**WORK INSTRUCTIONS**
Tally the lines below that hold the string "stronę", and report the tally by itself.

** EXTRACTED MATERIAL follows **

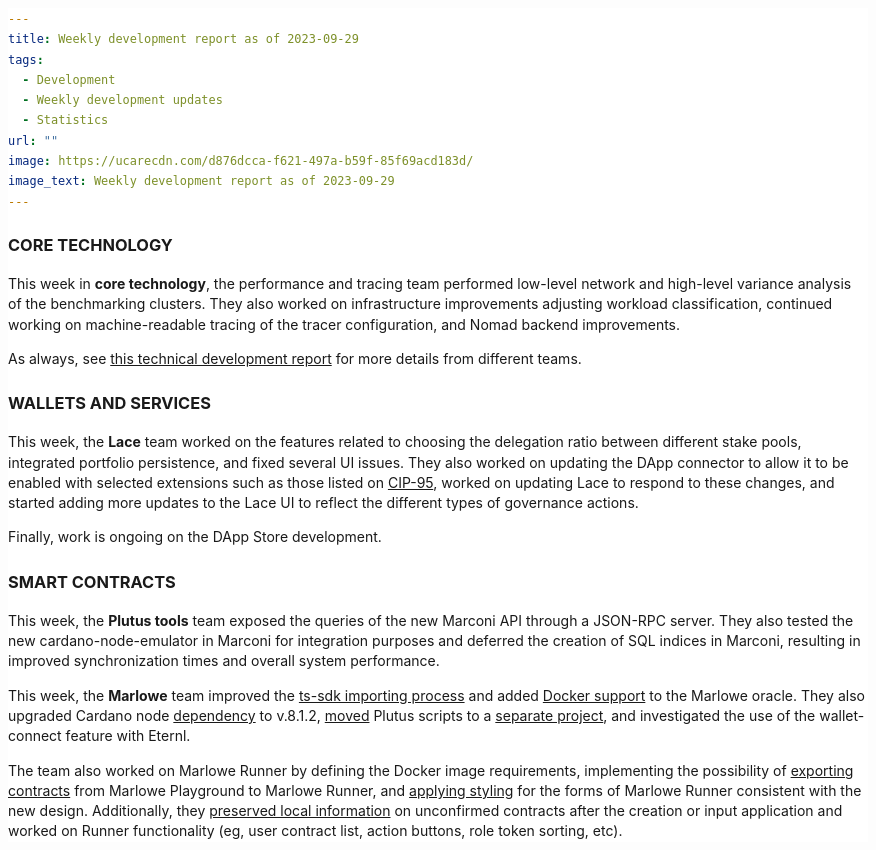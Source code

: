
 ```yaml
---
title: Weekly development report as of 2023-09-29
tags:
  - Development
  - Weekly development updates
  - Statistics
url: ""
image: https://ucarecdn.com/d876dcca-f621-497a-b59f-85f69acd183d/
image_text: Weekly development report as of 2023-09-29
---
```


### CORE TECHNOLOGY

This week in **core technology**, the performance and tracing team performed low-level network and high-level variance analysis of the benchmarking clusters. They also worked on infrastructure improvements adjusting workload classification, continued working on machine-readable tracing of the tracer configuration, and Nomad backend improvements. 

As always, see [this technical development report](https://input-output-hk.github.io/cardano-updates/archive) for more details from different teams.

### WALLETS AND SERVICES

This week, the **Lace** team worked on the features related to choosing the delegation ratio between different stake pools, integrated portfolio persistence, and fixed several UI issues. They also worked on updating the DApp connector to allow it to be enabled with selected extensions such as those listed on [CIP-95](https://cips.cardano.org/cips/cip95/), worked on updating Lace to respond to these changes, and started adding more updates to the Lace UI to reflect the different types of governance actions.

Finally, work is ongoing on the DApp Store development. 

### SMART CONTRACTS

This week, the **Plutus tools** team exposed the queries of the new Marconi API through a JSON-RPC server. They also tested the new cardano-node-emulator in Marconi for integration purposes and deferred the creation of SQL indices in Marconi, resulting in improved synchronization times and overall system performance. 

This week, the **Marlowe** team improved the [ts-sdk importing process](https://github.com/input-output-hk/marlowe-ts-sdk/pull/27) and added [Docker support](https://github.com/input-output-hk/marlowe-cardano/pull/715) to the Marlowe oracle. They also upgraded Cardano node [dependency](https://github.com/input-output-hk/marlowe-cardano/pull/709) to v.8.1.2, [moved](https://github.com/input-output-hk/marlowe-cardano/pull/712) Plutus scripts to a [separate project](https://github.com/input-output-hk/marlowe-plutus), and investigated the use of the wallet-connect feature with Eternl. 

The team also worked on Marlowe Runner by defining the Docker image requirements, implementing the possibility of [exporting contracts](https://github.com/input-output-hk/marlowe-playground/pull/45) from Marlowe Playground to Marlowe Runner, and [applying styling](https://github.com/input-output-hk/marlowe-runner/commit/2316a85) for the forms of Marlowe Runner consistent with the new design. Additionally, they [preserved local information](https://github.com/input-output-hk/marlowe-runner/commit/2ed9d39) on unconfirmed contracts after the creation or input application and worked on Runner functionality (eg, user contract list, action buttons, role token sorting, etc).
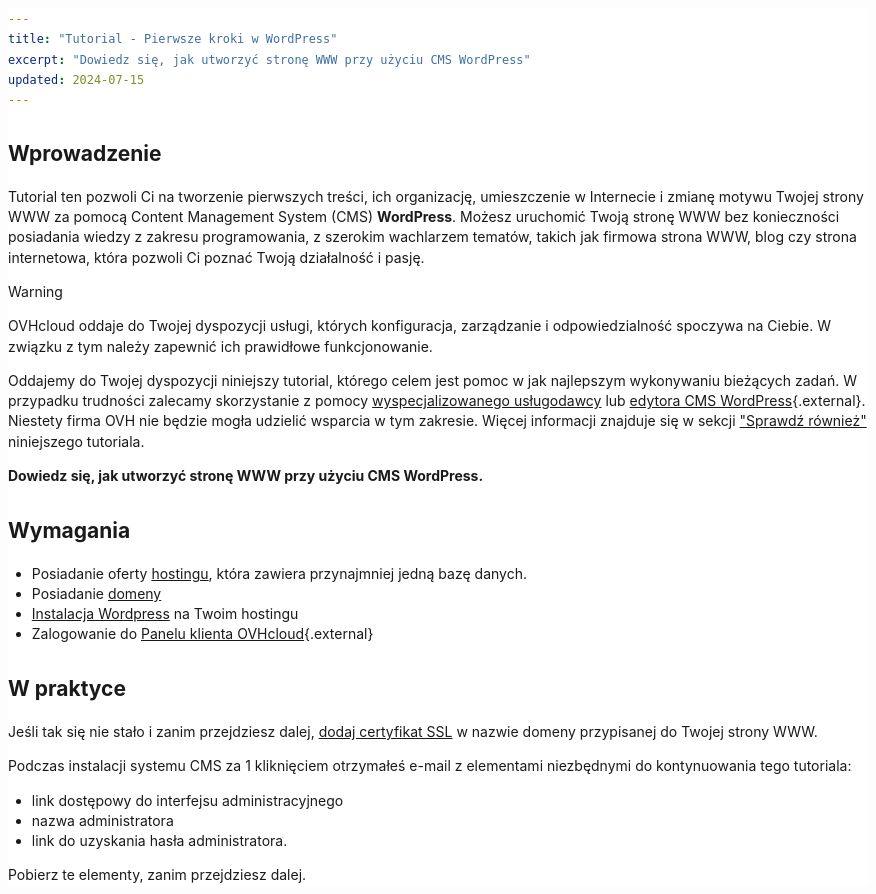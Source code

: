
 ```yaml
---
title: "Tutorial - Pierwsze kroki w WordPress"
excerpt: "Dowiedz się, jak utworzyć stronę WWW przy użyciu CMS WordPress"
updated: 2024-07-15
---
```


## Wprowadzenie

Tutorial ten pozwoli Ci na tworzenie pierwszych treści, ich organizację, umieszczenie w Internecie i zmianę motywu Twojej strony WWW za pomocą Content Management System (CMS) **WordPress**. Możesz uruchomić Twoją stronę WWW bez konieczności posiadania wiedzy z zakresu programowania, z szerokim wachlarzem tematów, takich jak firmowa strona WWW, blog czy strona internetowa, która pozwoli Ci poznać Twoją działalność i pasję.

> [!warning]
>
> OVHcloud oddaje do Twojej dyspozycji usługi, których konfiguracja, zarządzanie i odpowiedzialność spoczywa na Ciebie. W związku z tym należy zapewnić ich prawidłowe funkcjonowanie.
> 
> Oddajemy do Twojej dyspozycji niniejszy tutorial, którego celem jest pomoc w jak najlepszym wykonywaniu bieżących zadań. W przypadku trudności zalecamy skorzystanie z pomocy [wyspecjalizowanego usługodawcy](/links/partner) lub [edytora CMS WordPress](https://wordpress.com/support/){.external}. Niestety firma OVH nie będzie mogła udzielić wsparcia w tym zakresie. Więcej informacji znajduje się w sekcji ["Sprawdź również"](#go-further) niniejszego tutoriala.
>

**Dowiedz się, jak utworzyć stronę WWW przy użyciu CMS WordPress.**

## Wymagania

- Posiadanie oferty [hostingu](/links/web/hosting), która zawiera przynajmniej jedną bazę danych.
- Posiadanie [domeny](/links/web/domains)
- [Instalacja Wordpress](/pages/web_cloud/web_hosting/cms_install_1_click_modules) na Twoim hostingu
- Zalogowanie do [Panelu klienta OVHcloud](/links/manager){.external}

## W praktyce

Jeśli tak się nie stało i zanim przejdziesz dalej, [dodaj certyfikat SSL](/pages/web_cloud/web_hosting/ssl-activate-https-website#etap-1-aktywacja-certyfikatu-ssl-na-hostingu) w nazwie domeny przypisanej do Twojej strony WWW.

Podczas instalacji systemu CMS za 1 kliknięciem otrzymałeś e-mail z elementami niezbędnymi do kontynuowania tego tutoriala:

- link dostępowy do interfejsu administracyjnego
- nazwa administratora
- link do uzyskania hasła administratora.

Pobierz te elementy, zanim przejdziesz dalej.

** End of EXTRACTED MATERIAL **

**TASK OUTPUT**
3